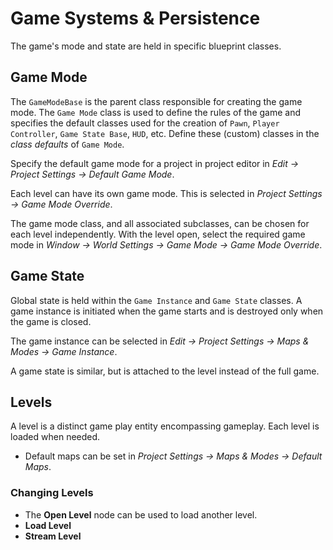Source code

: # Game Systems & Persistence

The game's mode and state are held in specific blueprint classes.

## Game Mode

The `GameModeBase` is the parent class responsible for creating the game mode. The `Game Mode` class is used to define the rules of the game and specifies the default classes used for the creation of `Pawn`, `Player Controller`, `Game State Base`, `HUD`, etc.
Define these (custom) classes in the _class defaults_ of `Game Mode`.

Specify the default game mode for a project in project editor in _Edit -> Project Settings -> Default Game Mode_.

Each level can have its own game mode. This is selected in _Project Settings -> Game Mode Override_.

The game mode class, and all associated subclasses, can be chosen for each level independently.
With the level open, select the required game mode in _Window -> World Settings -> Game Mode -> Game Mode Override_.

## Game State

Global state is held within the `Game Instance` and `Game State` classes. A game instance is initiated when the game starts and is destroyed only when the game is closed.

The game instance can be selected in _Edit -> Project Settings -> Maps & Modes -> Game Instance_.

A game state is similar, but is attached to the level instead of the full game.

## Levels

A level is a distinct game play entity encompassing gameplay. Each level is loaded when needed.

- Default maps can be set in *Project Settings -> Maps & Modes -> Default Maps*.

### Changing Levels

- The **Open Level** node can be used to load another level.
- **Load Level**
- **Stream Level**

YOUR ASSIGNMENT: Without including any image, reproduce the full listing above as written.

SOLUTION TO THE PROBLEM:
Source code

: # Game Systems & Persistence

The game's mode and state are held in specific blueprint classes.

## Game Mode

The `GameModeBase` is the parent class responsible for creating the game mode. The `Game Mode` class is used to define the rules of the game and specifies the default classes used for the creation of `Pawn`, `Player Controller`, `Game State Base`, `HUD`, etc.
Define these (custom) classes in the _class defaults_ of `Game Mode`.

Specify the default game mode for a project in project editor in _Edit -> Project Settings -> Default Game Mode_.

Each level can have its own game mode. This is selected in _Project Settings -> Game Mode Override_.

The game mode class, and all associated subclasses, can be chosen for each level independently.
With the level open, select the required game mode in _Window -> World Settings -> Game Mode -> Game Mode Override_.

## Game State

Global state is held within the `Game Instance` and `Game State` classes. A game instance is initiated when the game starts and is destroyed only when the game is closed.

The game instance can be selected in _Edit -> Project Settings -> Maps & Modes -> Game Instance_.

A game state is similar, but is attached to the level instead of the full game.

## Levels

A level is a distinct game play entity encompassing gameplay. Each level is loaded when needed.

- Default maps can be set in *Project Settings -> Maps & Modes -> Default Maps*.

### Changing Levels

- The **Open Level** node can be used to load another level.
- **Load Level**
- **Stream Level**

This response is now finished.